Security market disrupter Cylance picks Australia as Asian launch pad

The former head of Telstra’s security business has been appointed Cylance’s regional director

US-based IT security company Cylance has opened an office in Australia to tackle the Asian market, promising a radical new approach to endpoint security.

It has appointed the former head of Telstra’s security business, Andy Solterbeck, as regional director with responsibility for South-East Asia and Greater China. He joins Telstra’s former chief information security officer, Glen Chisholm, who is the company’s US-based global CTO.

Cylance has also appointed Greg Singh as regional director of sales engineering and the former head of channel and alliances marketing for APJ at FireEye, Hwei Oh, as director of marketing for APJ.

In its February 2016 Magic Quadrant for Endpoint Protection Platforms (EPP), Gartner described Cylance as “the fastest-growing EPP startup in the last ten years.” The company was founded in 2012 and Solterbeck said sales were now running at US$100 million annually.

The company intends for its go-to-market model to be 100 per cent through partners.

“We are right in the midst of very active recruiting discussions,” Solterbeck said.

“We are looking for people who own real security practices and are trusted advisors to their customers.”

The company claims to have number of proof-of-concept trials with potential customers in Australia.

Solterbeck told Computerworld Australia that Cylance was one of a new breed of companies disrupting the IT security market.

“Virtually every industry is being disrupted by software-based business models and approaches,” he said.

“Security was one of the last to be disrupted but we are the disruptor.”

He described the product as “a replacement for current outmoded antivirus software,” and said that, while it would be technically ideal for the consumer market Cylance had no immediate plans to offer it to consumers.
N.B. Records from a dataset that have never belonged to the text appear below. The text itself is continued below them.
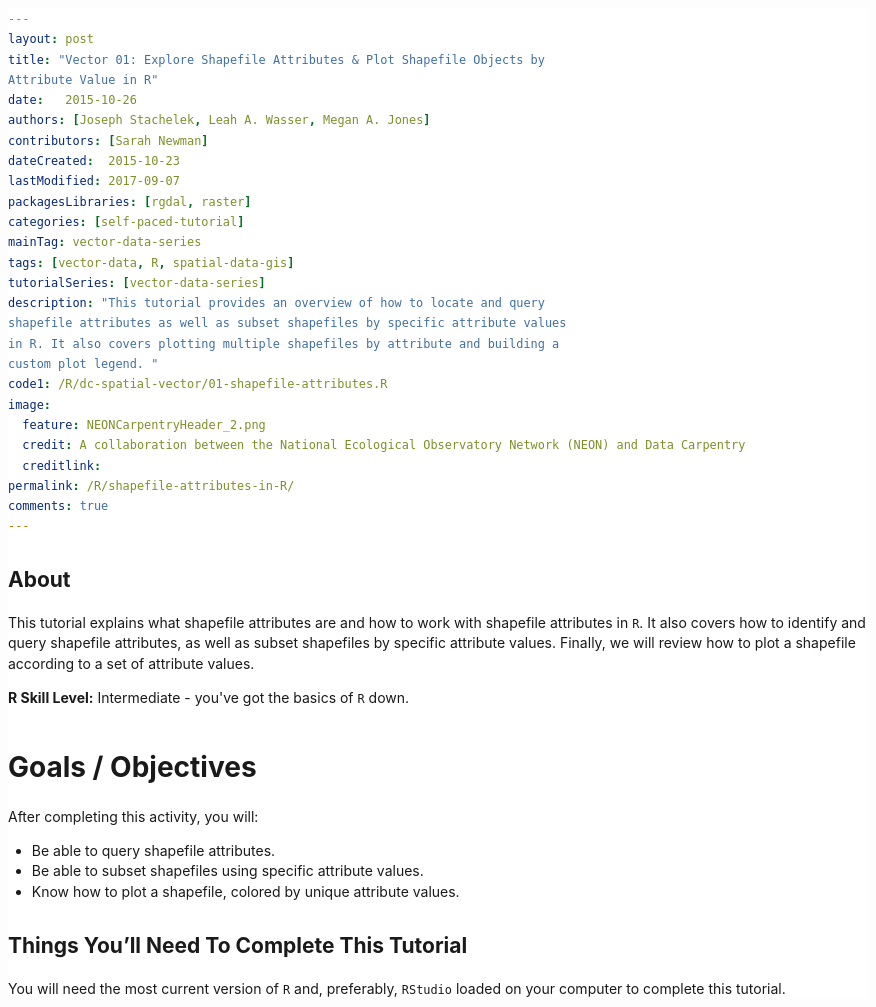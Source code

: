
 ```yaml
---
layout: post
title: "Vector 01: Explore Shapefile Attributes & Plot Shapefile Objects by
Attribute Value in R"
date:   2015-10-26
authors: [Joseph Stachelek, Leah A. Wasser, Megan A. Jones]
contributors: [Sarah Newman]
dateCreated:  2015-10-23
lastModified: 2017-09-07
packagesLibraries: [rgdal, raster]
categories: [self-paced-tutorial]
mainTag: vector-data-series
tags: [vector-data, R, spatial-data-gis]
tutorialSeries: [vector-data-series]
description: "This tutorial provides an overview of how to locate and query
shapefile attributes as well as subset shapefiles by specific attribute values
in R. It also covers plotting multiple shapefiles by attribute and building a 
custom plot legend. "
code1: /R/dc-spatial-vector/01-shapefile-attributes.R
image:
  feature: NEONCarpentryHeader_2.png
  credit: A collaboration between the National Ecological Observatory Network (NEON) and Data Carpentry
  creditlink:
permalink: /R/shapefile-attributes-in-R/
comments: true
---
```


## About
This tutorial explains what shapefile attributes are and how to work with 
shapefile attributes in `R`. It also covers how to identify and query shapefile
attributes, as well as subset shapefiles by specific attribute values. 
Finally, we will review how to plot a shapefile according to a set of attribute 
values.

**R Skill Level:** Intermediate - you've got the basics of `R` down.

<div id="objectives" markdown="1">

# Goals / Objectives
After completing this activity, you will:

 * Be able to query shapefile attributes.
 * Be able to subset shapefiles using specific attribute values.
 * Know how to plot a shapefile, colored by unique attribute values.
 
## Things You’ll Need To Complete This Tutorial
You will need the most current version of `R` and, preferably, `RStudio` loaded 
on your computer to complete this tutorial.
“The consumer space has completely different support paradigms. Right now we're set up as an enterprise business. But from a technology perspective the product is identical. [A consumer version] is absolutely being discussed,” Solterbeck said.

The software runs on Windows and Mac. There is a Linux version, but it available only as an OEM product.

Solterbeck said that Cylance’s approach to antivirus was radically different to standard techniques in that its software runs in stand-alone mode: It does not require frequent updates with new virus and malware signatures in order to function. Instead it relies on an algorithm that has been designed and ‘trained’ to differentiate between normal and abnormal files.

He said Cylance had developed the algorithm by examining every possible file type it could get its hands on and applying machine learning techniques: “Each file has a few thousand useful attributes and each of those attributes has a bunch of different settings: that adds up to millions of different combinations. What we have done is develop an algorithm that can look at those attributes and say if a file is good or bad.”

Cylance claims a detection rate in excess of 99 percent and Solterbeck said it would enable organisations to reverse a shift of focus from prevention to early detection that has been the result of an uptick in successful attacks.

“The industry as a whole has got itself into a situation where it has given up on prevention and has focused on detection and remediation. Our philosophy is that prevention is significantly better than a cure. … The aim is to move away from human intervention to automation as much as possible.”

Further, he claimed that because the Cylance software is an algorithm performing mathematical calculations, it has a much smaller footprint than traditional antivirus software.

“The current version of the algorithm is 30 megabytes. It uses very little CPU and very little memory,” he said.

These attributes, and the lack of frequent updates, he said, made the software ideal for Internet of Things applications, where processing power and bandwidth are often limited.

“The IoT space is incredibly interesting for us and the guys in the US are doing some very interesting work. You can expect to see some developments.”